#### DESCRIPTION OF THE TASK
Every record must be written out once more, with nothing added or omitted.

#### EXTRACTED DATA

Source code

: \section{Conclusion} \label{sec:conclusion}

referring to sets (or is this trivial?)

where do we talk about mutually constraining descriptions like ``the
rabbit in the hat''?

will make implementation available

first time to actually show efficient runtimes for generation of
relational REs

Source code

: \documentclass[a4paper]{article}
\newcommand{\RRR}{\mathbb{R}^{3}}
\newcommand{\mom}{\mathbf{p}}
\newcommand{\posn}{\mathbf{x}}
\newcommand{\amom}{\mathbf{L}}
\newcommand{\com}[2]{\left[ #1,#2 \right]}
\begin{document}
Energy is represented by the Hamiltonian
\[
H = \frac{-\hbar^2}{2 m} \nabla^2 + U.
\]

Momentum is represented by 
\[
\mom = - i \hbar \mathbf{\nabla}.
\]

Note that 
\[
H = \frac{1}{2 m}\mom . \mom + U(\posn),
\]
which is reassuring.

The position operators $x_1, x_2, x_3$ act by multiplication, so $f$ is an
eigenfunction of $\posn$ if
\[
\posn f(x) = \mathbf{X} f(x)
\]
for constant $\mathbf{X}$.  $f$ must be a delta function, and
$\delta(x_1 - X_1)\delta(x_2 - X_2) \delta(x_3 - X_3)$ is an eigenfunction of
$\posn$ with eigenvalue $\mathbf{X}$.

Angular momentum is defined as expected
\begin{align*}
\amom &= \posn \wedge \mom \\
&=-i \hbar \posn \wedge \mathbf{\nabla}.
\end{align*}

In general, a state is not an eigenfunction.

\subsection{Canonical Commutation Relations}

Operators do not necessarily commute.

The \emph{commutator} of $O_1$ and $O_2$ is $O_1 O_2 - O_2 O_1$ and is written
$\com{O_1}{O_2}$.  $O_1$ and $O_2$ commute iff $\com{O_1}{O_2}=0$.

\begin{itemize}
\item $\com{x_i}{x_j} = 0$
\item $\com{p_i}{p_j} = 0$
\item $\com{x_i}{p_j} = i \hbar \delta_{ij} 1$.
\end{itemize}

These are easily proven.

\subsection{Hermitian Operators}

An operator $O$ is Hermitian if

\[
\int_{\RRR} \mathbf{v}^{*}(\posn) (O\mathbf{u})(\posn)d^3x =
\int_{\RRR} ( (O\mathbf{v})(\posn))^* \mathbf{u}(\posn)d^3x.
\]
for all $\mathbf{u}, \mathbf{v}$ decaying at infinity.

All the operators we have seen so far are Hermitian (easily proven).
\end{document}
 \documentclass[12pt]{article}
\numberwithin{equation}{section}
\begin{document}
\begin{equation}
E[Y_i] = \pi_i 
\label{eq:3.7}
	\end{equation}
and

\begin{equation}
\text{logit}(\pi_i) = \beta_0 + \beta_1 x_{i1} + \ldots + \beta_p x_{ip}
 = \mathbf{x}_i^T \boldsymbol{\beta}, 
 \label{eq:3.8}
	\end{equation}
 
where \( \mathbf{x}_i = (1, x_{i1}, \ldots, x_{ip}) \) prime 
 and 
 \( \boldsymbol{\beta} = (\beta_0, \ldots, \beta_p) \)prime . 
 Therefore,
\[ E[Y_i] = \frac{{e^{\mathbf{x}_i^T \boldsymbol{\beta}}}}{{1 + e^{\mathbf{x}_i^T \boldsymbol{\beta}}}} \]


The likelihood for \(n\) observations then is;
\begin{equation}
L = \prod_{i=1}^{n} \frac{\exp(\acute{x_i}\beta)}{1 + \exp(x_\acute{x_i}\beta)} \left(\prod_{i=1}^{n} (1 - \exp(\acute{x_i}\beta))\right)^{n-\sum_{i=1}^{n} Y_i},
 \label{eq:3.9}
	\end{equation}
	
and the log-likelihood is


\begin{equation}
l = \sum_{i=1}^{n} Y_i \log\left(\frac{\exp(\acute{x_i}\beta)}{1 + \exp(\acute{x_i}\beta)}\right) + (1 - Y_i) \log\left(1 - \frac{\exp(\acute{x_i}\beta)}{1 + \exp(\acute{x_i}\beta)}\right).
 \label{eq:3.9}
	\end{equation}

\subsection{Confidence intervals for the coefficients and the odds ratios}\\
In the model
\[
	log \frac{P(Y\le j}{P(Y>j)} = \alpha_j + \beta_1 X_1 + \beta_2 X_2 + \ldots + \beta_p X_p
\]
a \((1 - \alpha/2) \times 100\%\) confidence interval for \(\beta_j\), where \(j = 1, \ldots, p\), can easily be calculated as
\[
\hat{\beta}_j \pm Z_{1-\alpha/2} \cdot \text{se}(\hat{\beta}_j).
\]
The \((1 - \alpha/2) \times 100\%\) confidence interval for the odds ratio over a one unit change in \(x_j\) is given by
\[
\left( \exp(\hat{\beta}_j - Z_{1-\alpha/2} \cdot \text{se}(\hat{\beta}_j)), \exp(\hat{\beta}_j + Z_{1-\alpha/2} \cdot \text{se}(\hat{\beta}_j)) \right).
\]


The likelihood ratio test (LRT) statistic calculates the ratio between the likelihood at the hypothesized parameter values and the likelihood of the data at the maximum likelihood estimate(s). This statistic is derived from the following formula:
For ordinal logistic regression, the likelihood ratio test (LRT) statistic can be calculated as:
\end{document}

#### YOUR SOLUTION
Source code

: \section{Conclusion} \label{sec:conclusion}

referring to sets (or is this trivial?)

where do we talk about mutually constraining descriptions like ``the
rabbit in the hat''?

will make implementation available

first time to actually show efficient runtimes for generation of
relational REs

Source code

: \documentclass[a4paper]{article}
\newcommand{\RRR}{\mathbb{R}^{3}}
\newcommand{\mom}{\mathbf{p}}
\newcommand{\posn}{\mathbf{x}}
\newcommand{\amom}{\mathbf{L}}
\newcommand{\com}[2]{\left[ #1,#2 \right]}
\begin{document}
Energy is represented by the Hamiltonian
\[
H = \frac{-\hbar^2}{2 m} \nabla^2 + U.
\]

Momentum is represented by 
\[
\mom = - i \hbar \mathbf{\nabla}.
\]

Note that 
\[
H = \frac{1}{2 m}\mom . \mom + U(\posn),
\]
which is reassuring.

The position operators $x_1, x_2, x_3$ act by multiplication, so $f$ is an
eigenfunction of $\posn$ if
\[
\posn f(x) = \mathbf{X} f(x)
\]
for constant $\mathbf{X}$.  $f$ must be a delta function, and
$\delta(x_1 - X_1)\delta(x_2 - X_2) \delta(x_3 - X_3)$ is an eigenfunction of
$\posn$ with eigenvalue $\mathbf{X}$.

Angular momentum is defined as expected
\begin{align*}
\amom &= \posn \wedge \mom \\
&=-i \hbar \posn \wedge \mathbf{\nabla}.
\end{align*}

In general, a state is not an eigenfunction.

\subsection{Canonical Commutation Relations}

Operators do not necessarily commute.

The \emph{commutator} of $O_1$ and $O_2$ is $O_1 O_2 - O_2 O_1$ and is written
$\com{O_1}{O_2}$.  $O_1$ and $O_2$ commute iff $\com{O_1}{O_2}=0$.

\begin{itemize}
\item $\com{x_i}{x_j} = 0$
\item $\com{p_i}{p_j} = 0$
\item $\com{x_i}{p_j} = i \hbar \delta_{ij} 1$.
\end{itemize}

These are easily proven.

\subsection{Hermitian Operators}

An operator $O$ is Hermitian if

\[
\int_{\RRR} \mathbf{v}^{*}(\posn) (O\mathbf{u})(\posn)d^3x =
\int_{\RRR} ( (O\mathbf{v})(\posn))^* \mathbf{u}(\posn)d^3x.
\]
for all $\mathbf{u}, \mathbf{v}$ decaying at infinity.

All the operators we have seen so far are Hermitian (easily proven).
\end{document}
 \documentclass[12pt]{article}
\numberwithin{equation}{section}
\begin{document}
\begin{equation}
E[Y_i] = \pi_i 
\label{eq:3.7}
	\end{equation}
and

\begin{equation}
\text{logit}(\pi_i) = \beta_0 + \beta_1 x_{i1} + \ldots + \beta_p x_{ip}
 = \mathbf{x}_i^T \boldsymbol{\beta}, 
 \label{eq:3.8}
	\end{equation}
 
where \( \mathbf{x}_i = (1, x_{i1}, \ldots, x_{ip}) \) prime 
 and 
 \( \boldsymbol{\beta} = (\beta_0, \ldots, \beta_p) \)prime . 
 Therefore,
\[ E[Y_i] = \frac{{e^{\mathbf{x}_i^T \boldsymbol{\beta}}}}{{1 + e^{\mathbf{x}_i^T \boldsymbol{\beta}}}} \]


The likelihood for \(n\) observations then is;
\begin{equation}
L = \prod_{i=1}^{n} \frac{\exp(\acute{x_i}\beta)}{1 + \exp(x_\acute{x_i}\beta)} \left(\prod_{i=1}^{n} (1 - \exp(\acute{x_i}\beta))\right)^{n-\sum_{i=1}^{n} Y_i},
 \label{eq:3.9}
	\end{equation}
	
and the log-likelihood is


\begin{equation}
l = \sum_{i=1}^{n} Y_i \log\left(\frac{\exp(\acute{x_i}\beta)}{1 + \exp(\acute{x_i}\beta)}\right) + (1 - Y_i) \log\left(1 - \frac{\exp(\acute{x_i}\beta)}{1 + \exp(\acute{x_i}\beta)}\right).
 \label{eq:3.9}
	\end{equation}

\subsection{Confidence intervals for the coefficients and the odds ratios}\\
In the model
\[
	log \frac{P(Y\le j}{P(Y>j)} = \alpha_j + \beta_1 X_1 + \beta_2 X_2 + \ldots + \beta_p X_p
\]
a \((1 - \alpha/2) \times 100\%\) confidence interval for \(\beta_j\), where \(j = 1, \ldots, p\), can easily be calculated as
\[
\hat{\beta}_j \pm Z_{1-\alpha/2} \cdot \text{se}(\hat{\beta}_j).
\]
The \((1 - \alpha/2) \times 100\%\) confidence interval for the odds ratio over a one unit change in \(x_j\) is given by
\[
\left( \exp(\hat{\beta}_j - Z_{1-\alpha/2} \cdot \text{se}(\hat{\beta}_j)), \exp(\hat{\beta}_j + Z_{1-\alpha/2} \cdot \text{se}(\hat{\beta}_j)) \right).
\]


The likelihood ratio test (LRT) statistic calculates the ratio between the likelihood at the hypothesized parameter values and the likelihood of the data at the maximum likelihood estimate(s). This statistic is derived from the following formula:
For ordinal logistic regression, the likelihood ratio test (LRT) statistic can be calculated as:
\end{document}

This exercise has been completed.